»»

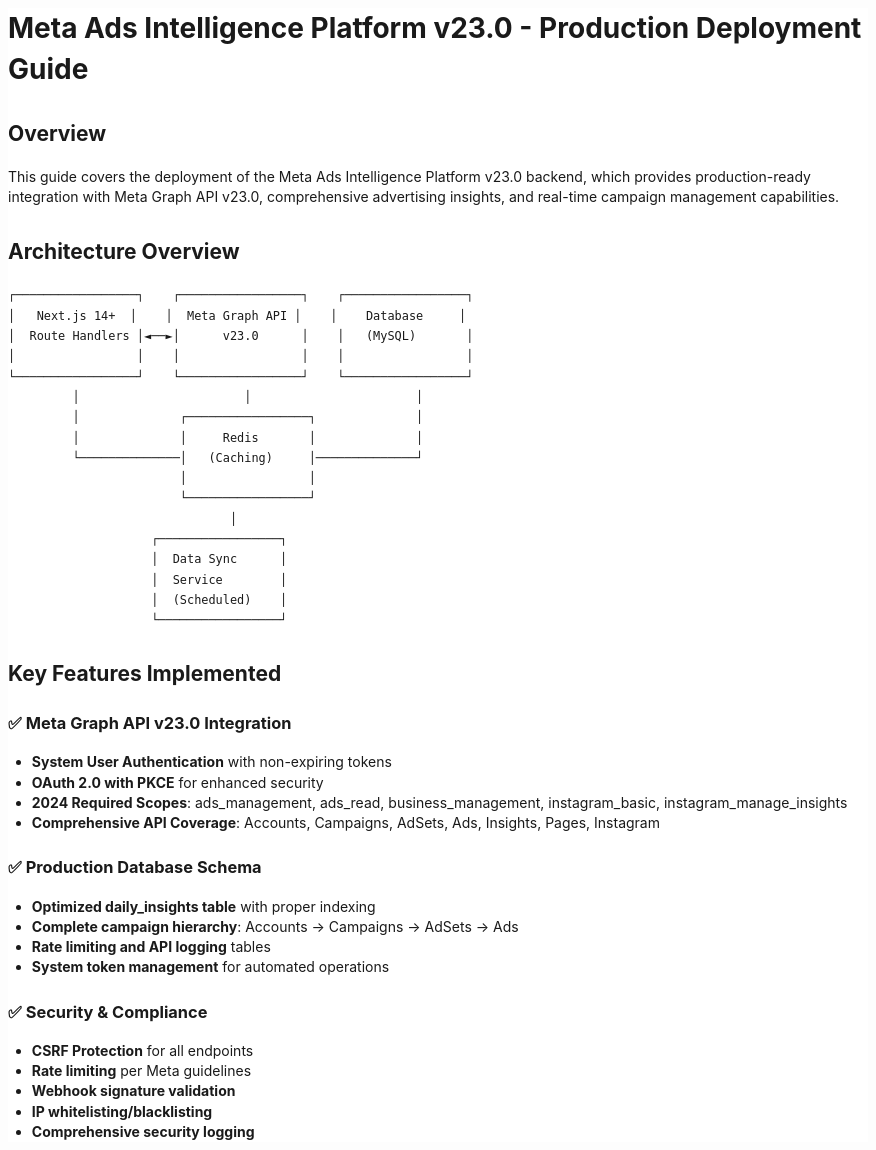 # Meta Ads Intelligence Platform v23.0 - Production Deployment Guide

## Overview

This guide covers the deployment of the Meta Ads Intelligence Platform v23.0 backend, which provides production-ready integration with Meta Graph API v23.0, comprehensive advertising insights, and real-time campaign management capabilities.

## Architecture Overview

```
┌─────────────────┐    ┌─────────────────┐    ┌─────────────────┐
│   Next.js 14+  │    │  Meta Graph API │    │    Database     │
│  Route Handlers │◄──►│      v23.0      │    │   (MySQL)       │
│                 │    │                 │    │                 │
└─────────────────┘    └─────────────────┘    └─────────────────┘
         │                       │                       │
         │              ┌─────────────────┐              │
         │              │     Redis       │              │
         └──────────────│   (Caching)     │──────────────┘
                        │                 │
                        └─────────────────┘
                               │
                    ┌─────────────────┐
                    │  Data Sync      │
                    │  Service        │
                    │  (Scheduled)    │
                    └─────────────────┘
```

## Key Features Implemented

### ✅ Meta Graph API v23.0 Integration
- **System User Authentication** with non-expiring tokens
- **OAuth 2.0 with PKCE** for enhanced security
- **2024 Required Scopes**: ads_management, ads_read, business_management, instagram_basic, instagram_manage_insights
- **Comprehensive API Coverage**: Accounts, Campaigns, AdSets, Ads, Insights, Pages, Instagram

### ✅ Production Database Schema
- **Optimized daily_insights table** with proper indexing
- **Complete campaign hierarchy**: Accounts → Campaigns → AdSets → Ads
- **Rate limiting and API logging** tables
- **System token management** for automated operations

### ✅ Security & Compliance
- **CSRF Protection** for all endpoints
- **Rate limiting** per Meta guidelines
- **Webhook signature validation**
- **IP whitelisting/blacklisting**
- **Comprehensive security logging**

««

### ACTIVITY
Look through the material above for "Rate" and copy the lines that have it.

### EXERCISE OUTPUT
- **Rate limiting and API logging** tables
- **Rate limiting** per Meta guidelines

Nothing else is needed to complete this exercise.